Friday, September 15, 2006

Poem for Friday


Thousand-Year Wind
By Pak Chaesam
Translated by David R. McCann and Jiwon Shin


The wind is still playing
Its tricks of a thousand years ago.
See how it ceaselessly comes back
to the pine boughs and tickles them.
See, just see, what it still
goes on repeating after a thousand years.

So do not grow weary.
You, the one who
turns even to strange things
in your yearning; you.

--------


It was an insane day trying to cover Star Trek news, as people were posting reports that William Shatner had said at a convention last weekend that he was in talks with J.J. Abrams about Star Trek XI while on his own web site bulletin board, Shatner was saying all burblings were coming from Abrams and if any gas blew his way, he'd let his fans know. Does it mean that Shatner is in talks with Abrams but Paramount told him to shut up about it? Does it mean that Abrams has never called Shatner, but Shatner believes that if he can get the fans to demand it, Abrams will call Shatner, so he's trying to suggest it as a done deal so fans will rejoice all over the internet...it seems like he tried that with Enterprise and it didn't work (they didn't want to pay the salary he demanded), but since I don't actually know who did or did not talk to whom, ultimately all I could report was that until Paramount announces that Shatner is signed, there is no news! Which is a pretty stupid topic for a news article but fannish news is not like normal news. *g*

In other disappointing fannish news, they renamed Xena "Eris"! And they renamed Gabrielle "Dysnomia." ("They" being the International Astronomical Union, and Xena and Gabrielle being the largest dwarf planet in the solar system and its moon.) Michael Brown of the California Institute of Technology said the name was an obvious choice since Eris is the goddess of discord and caused the Trojan War. That didn't even result in any gods getting kicked out of the planetary club the way poor Pluto has! Ah well, at least they named the dwarf planet after a woman.

Obviously I did not have a very exciting day personally. Did some chores, had dinner with my parents since they won't be around tomorrow night for our usual Shabbat dinner, discovered that I may have to cancel my lunch date tomorrow because Sears won't commit to a more precise time to come tell me what's wrong with the microwave. I watched "Spectre of the Gun" so I can review it tomorrow...how I am going to come up with more than two paragraphs on this episode is beyond me. ("The planet has a red sky, and Kirk has two fits of Bad Acting before Spock comes to his rescue.") After that, we all watched Decoding The Past: Secrets of the Playing Card on the History Channel, which was a lot of fun if not a lot of new information -- they covered Tarot as well as playing cards, the various conspiracies that the cards came out of Egypt originally or through Egypt from Persia or through Egypt and Persia from the Far East. There were lots of images of ancient decks and a very entertaining history of the banning and later taxing of cards -- one thing I did learn was that the Ace of Spades is considered unlucky in part because that was where manufacturers had to forge patents if they were trying not to pay the King's taxes, and they were sometimes hanged if they got caught!
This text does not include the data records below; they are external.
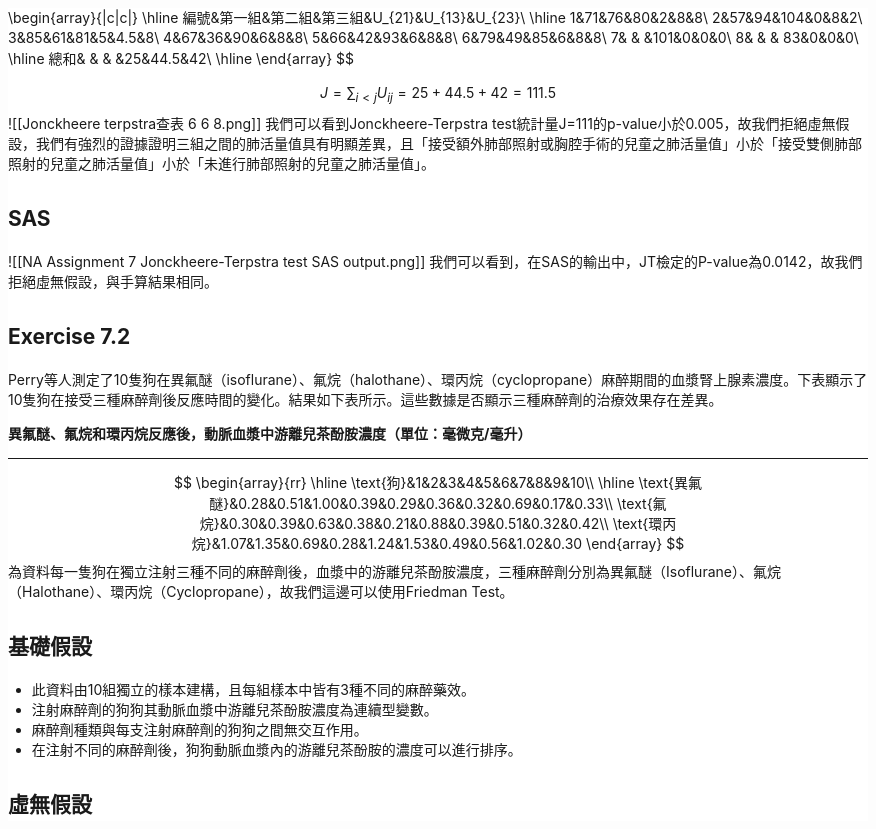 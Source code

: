 \begin{array}{|c|c|}
\hline
編號&第一組&第二組&第三組&U_{21}&U_{13}&U_{23}\\
\hline
1&71&76&80&2&8&8\\
2&57&94&104&0&8&2\\
3&85&61&81&5&4.5&8\\
4&67&36&90&6&8&8\\
5&66&42&93&6&8&8\\
6&79&49&85&6&8&8\\
7& & &101&0&0&0\\
8& & & 83&0&0&0\\
\hline
總和& & & &25&44.5&42\\
\hline
\end{array}
$$

$$
J=\sum_{i<j}U_{ij}=25+44.5+42=111.5
$$
![[Jonckheere terpstra查表 6 6 8.png]]
我們可以看到Jonckheere-Terpstra test統計量J=111的p-value小於0.005，故我們拒絕虛無假設，我們有強烈的證據證明三組之間的肺活量值具有明顯差異，且「接受額外肺部照射或胸腔手術的兒童之肺活量值」小於「接受雙側肺部照射的兒童之肺活量值」小於「未進行肺部照射的兒童之肺活量值」。
## SAS
![[NA Assignment 7 Jonckheere-Terpstra test SAS output.png]]
我們可以看到，在SAS的輸出中，JT檢定的P-value為0.0142，故我們拒絕虛無假設，與手算結果相同。
## Exercise 7.2
Perry等人測定了10隻狗在異氟醚（isoflurane）、氟烷（halothane）、環丙烷（cyclopropane）麻醉期間的血漿腎上腺素濃度。下表顯示了10隻狗在接受三種麻醉劑後反應時間的變化。結果如下表所示。這些數據是否顯示三種麻醉劑的治療效果存在差異。

**異氟醚、氟烷和環丙烷反應後，動脈血漿中游離兒茶酚胺濃度（單位：毫微克/毫升）**
- - -
$$
\begin{array}{rr}
\hline
\text{狗}&1&2&3&4&5&6&7&8&9&10\\
\hline
\text{異氟醚}&0.28&0.51&1.00&0.39&0.29&0.36&0.32&0.69&0.17&0.33\\
\text{氟烷}&0.30&0.39&0.63&0.38&0.21&0.88&0.39&0.51&0.32&0.42\\
\text{環丙烷}&1.07&1.35&0.69&0.28&1.24&1.53&0.49&0.56&1.02&0.30
\end{array}
$$
為資料每一隻狗在獨立注射三種不同的麻醉劑後，血漿中的游離兒茶酚胺濃度，三種麻醉劑分別為異氟醚（Isoflurane）、氟烷（Halothane）、環丙烷（Cyclopropane），故我們這邊可以使用Friedman Test。
## 基礎假設
- 此資料由10組獨立的樣本建構，且每組樣本中皆有3種不同的麻醉藥效。
- 注射麻醉劑的狗狗其動脈血漿中游離兒茶酚胺濃度為連續型變數。
- 麻醉劑種類與每支注射麻醉劑的狗狗之間無交互作用。
- 在注射不同的麻醉劑後，狗狗動脈血漿內的游離兒茶酚胺的濃度可以進行排序。
## 虛無假設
From the Smithsonian's now-defunct Americans At War exhibit, a fiddle carried by a Civil War soldier with notes on his unit's encampments and engagements scratched into the wood at the back.


And I just loved the carvings on this powder horn from the American Revolution.


These are Grant and Lee's chairs respectively from Appomattox.


From the World War II portion of the exhibit, a rayon slip, war-work bra and leg makeup to mimic stockings since nylon wasn't available.


And this actually isn't from Americans At War at all, but from America on the Move -- two model whaling ships, a New England whaler and the steam whaler Orca, both from the late 1800s.


Someone told me that I seem rather let-down after the Bar Mitzvah, which struck me as odd because I feel like I am actually happy and relieved (which is possibly not the most appropriate emotion but there you have it). It's a LOT of social expectations above and beyond the spiritual significance. It's a LOT of stress and pressure and family insanity (which is ongoing, though now much of it is directed at other relatives and their conduct and gifts rather than at us). It's a LOT of money committed. It was never going to be any sort of pure religious experience, and as a rite of passage, it leaves me feeling rather strange and old and disconnected...I remember my own Bat Mitzvah but I don't feel like I've really found a perfect spiritual home since, and I'm not sure where to point my kids. My mother thinks we should push older son against his wishes into the synagogue's three-year very long, very socially oriented confirmation program -- when I did it, it was one year, and we didn't have lectures on Jewish reasons for not doing drugs, nor overnight retreats with the extremely wealthy, snotty kids who belong to this congregation. I feel like there has to be a better way but I can't figure out what it is.